I waited to become a teacher, and it’s better for my students that I did

Published 7/6/2022 6:00 a.m. EDT

Kerry Graham

Sometimes I swear I averted disaster. If I’d started teaching too soon — before I was ready and for the wrong reasons — I could’ve done so much damage to the young people on my roster. Whenever I imagine my would-be students, the ones who never had to endure me as an unworthy educator, I sigh in relief.

This isn’t to say, of course, that my 11 years of teaching have been without missteps. In fact, I’m still learning daily how to be better for my students, who I call my lovelies. But even these shortcomings don’t change what I now know: I belong in Baltimore’s classrooms.

This is actually a job that, for years, I didn’t want. When I was a college freshman, I inexplicably took two education courses during my spring semester. My only explanation for this is that my roommate, who’d long known she wanted to teach, either persuaded or inspired me to register. Within minutes of the first class, I knew I’d made a mistake. My classmates spoke about their future bulletin boards and lesson plans with reverence, whereas I yawned at the contents of our syllabi. Apparently, teaching required a calling I hadn’t heard.

I didn’t consider teaching again until years later, after I’d finished college and graduate school, served with AmeriCorps, and lived abroad for 18 months. It was the fall of 2008, and my expectations for myself — doing humanitarian work overseas with a home base in Baltimore, close to family and friends — had splintered. Complications with my visa had forced me back to the states; meanwhile, the economy had crumbled, so the Baltimore-based jobs to which I begrudgingly applied never even acknowledged me.

Depressed and desperate, I almost applied to an alternate teaching certification program: an opportunity to teach for Baltimore City Public Schools while earning my credentials. I met the qualifications, but the three-year commitment intimidated me, so I didn’t follow through.

Thank God.

At the time, I didn’t understand what it takes to be a teacher, how much even a single class period requires.

The deep breath at the start, a reminder that I can do it: I can meet each one of my lovelies where they are at this moment, calibrating my energy and concentration on an individual basis.

Ongoing attention to every lovely’s body language and tone of voice. Awareness of everyone in the room while concentrating on a single student.

Maintaining several running lists: who isn’t in class, and when they last were. Who is waiting for the hall pass. Who asked for my help first.

Smiles for lovelies who’ve had recent outbursts. A hardened outer shell to protect me from future ones. Prayer.

Flexibility when delivering instruction. Accepting the disappointment of a failed lesson. Spontaneous and simultaneous adjustments: increasing rigor, simplifying concepts, explaining again. Summoning the discretion to know whether to stray from the curriculum when it’s not what my lovelies actually need. Indefatigable focus between the announcements, late students and knocks on the door that interrupt us.

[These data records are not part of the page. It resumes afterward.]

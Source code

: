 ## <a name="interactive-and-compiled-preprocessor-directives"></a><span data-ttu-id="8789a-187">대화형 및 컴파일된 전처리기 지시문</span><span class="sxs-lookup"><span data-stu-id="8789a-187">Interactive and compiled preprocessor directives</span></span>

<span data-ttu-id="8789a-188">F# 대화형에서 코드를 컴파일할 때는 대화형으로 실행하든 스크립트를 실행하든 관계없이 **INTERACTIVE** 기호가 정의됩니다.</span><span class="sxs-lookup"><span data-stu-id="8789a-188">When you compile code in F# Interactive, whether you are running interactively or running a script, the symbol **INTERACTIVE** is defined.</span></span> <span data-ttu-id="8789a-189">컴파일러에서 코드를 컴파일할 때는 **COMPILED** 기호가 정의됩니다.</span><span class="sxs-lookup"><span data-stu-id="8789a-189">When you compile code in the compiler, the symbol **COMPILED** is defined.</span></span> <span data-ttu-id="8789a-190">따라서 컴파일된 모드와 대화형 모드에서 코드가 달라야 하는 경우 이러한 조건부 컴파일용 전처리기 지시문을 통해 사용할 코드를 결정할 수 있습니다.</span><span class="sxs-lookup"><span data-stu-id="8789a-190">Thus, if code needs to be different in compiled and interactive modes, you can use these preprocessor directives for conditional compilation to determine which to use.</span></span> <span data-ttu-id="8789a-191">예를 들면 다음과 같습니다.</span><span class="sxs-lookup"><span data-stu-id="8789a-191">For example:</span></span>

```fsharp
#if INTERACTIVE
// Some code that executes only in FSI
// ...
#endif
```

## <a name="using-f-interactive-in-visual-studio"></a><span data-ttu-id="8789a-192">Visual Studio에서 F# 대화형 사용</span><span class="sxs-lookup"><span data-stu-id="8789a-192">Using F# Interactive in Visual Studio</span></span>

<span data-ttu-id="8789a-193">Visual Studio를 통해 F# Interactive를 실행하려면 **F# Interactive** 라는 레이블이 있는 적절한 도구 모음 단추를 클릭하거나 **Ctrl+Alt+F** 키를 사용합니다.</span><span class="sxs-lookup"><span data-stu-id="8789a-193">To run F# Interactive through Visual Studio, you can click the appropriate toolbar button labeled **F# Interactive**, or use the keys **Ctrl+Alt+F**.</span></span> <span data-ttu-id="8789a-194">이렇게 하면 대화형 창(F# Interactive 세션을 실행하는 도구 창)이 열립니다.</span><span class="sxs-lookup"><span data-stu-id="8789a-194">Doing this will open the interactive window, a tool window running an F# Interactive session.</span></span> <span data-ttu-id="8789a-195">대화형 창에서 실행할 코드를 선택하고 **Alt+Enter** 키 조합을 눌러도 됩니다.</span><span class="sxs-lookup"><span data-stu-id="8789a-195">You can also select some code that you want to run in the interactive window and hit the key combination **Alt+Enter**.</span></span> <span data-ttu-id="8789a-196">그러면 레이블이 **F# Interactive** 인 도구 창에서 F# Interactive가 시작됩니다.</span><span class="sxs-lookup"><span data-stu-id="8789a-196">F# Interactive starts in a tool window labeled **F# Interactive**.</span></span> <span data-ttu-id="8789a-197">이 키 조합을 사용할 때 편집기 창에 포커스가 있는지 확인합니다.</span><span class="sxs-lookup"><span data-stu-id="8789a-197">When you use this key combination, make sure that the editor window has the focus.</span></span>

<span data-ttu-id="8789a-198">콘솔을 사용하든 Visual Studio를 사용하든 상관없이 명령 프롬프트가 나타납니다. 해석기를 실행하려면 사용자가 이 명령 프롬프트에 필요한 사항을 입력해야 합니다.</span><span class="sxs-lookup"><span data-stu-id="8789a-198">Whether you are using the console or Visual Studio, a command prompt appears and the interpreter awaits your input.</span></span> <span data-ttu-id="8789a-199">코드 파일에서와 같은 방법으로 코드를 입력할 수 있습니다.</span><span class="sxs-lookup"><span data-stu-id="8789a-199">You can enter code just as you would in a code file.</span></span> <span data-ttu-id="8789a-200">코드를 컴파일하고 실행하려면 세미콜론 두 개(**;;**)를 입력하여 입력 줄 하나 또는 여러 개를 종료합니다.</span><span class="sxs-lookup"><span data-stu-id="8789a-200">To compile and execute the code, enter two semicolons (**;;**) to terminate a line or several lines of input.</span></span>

A reserve tank. To switch to another lesson just minutes after this one ends. To care more than some lovelies do. To still, always, have something more to give.

That fall, when I was back in the states against my will, job searching out of necessity alone, I had no business working in education. I didn’t deserve the responsibility of impacting young people’s minds, hearts, futures. I would’ve become a teacher because I needed to earn a paycheck, not because I was committed to what happened in the classroom.

Teachers worthy of their students vary in personality, background and lifestyle. There is no single pedagogy or philosophy that characterizes good teaching. Instead, dedicated teachers are all responding to a demand — investment in children, excitement about learning, hopes to empower — they can only meet in the classroom. They all have their own reason that tugged them there in the first place, and that brings them back even after the hard days.

Mine is Baltimore.

By the time I applied to that alternate certification program a few years later, I’d become what I call “hopefully devoted” to this city. After my resentment about feeling trapped here, I remembered why I delight in calling Baltimore home. At the same time that its art and activism dazzled me, I worked for a nonprofit serving homeless Baltimore youth. This made me a daily witness to delayed, if not wasted, potential. Every teenager and early twenty-something who walked into my office was forced to scavenge for their basic needs: housing, food, clothing, life skills. Every hour they spent trying to survive denied them the opportunity to contribute to this city that raised them, a city that would have benefited from their time and talents.

This chasm between what Baltimore is and what it could be propelled me to the classroom. Once I got there, teaching became an integral, though conditional, part of my identity: Baltimore is the only place where I can be this person; otherwise, teaching isn’t for me.

Kerry Graham teaches high school English for Baltimore City Public Schools and is a Creative in Residence for The Baltimore Banner.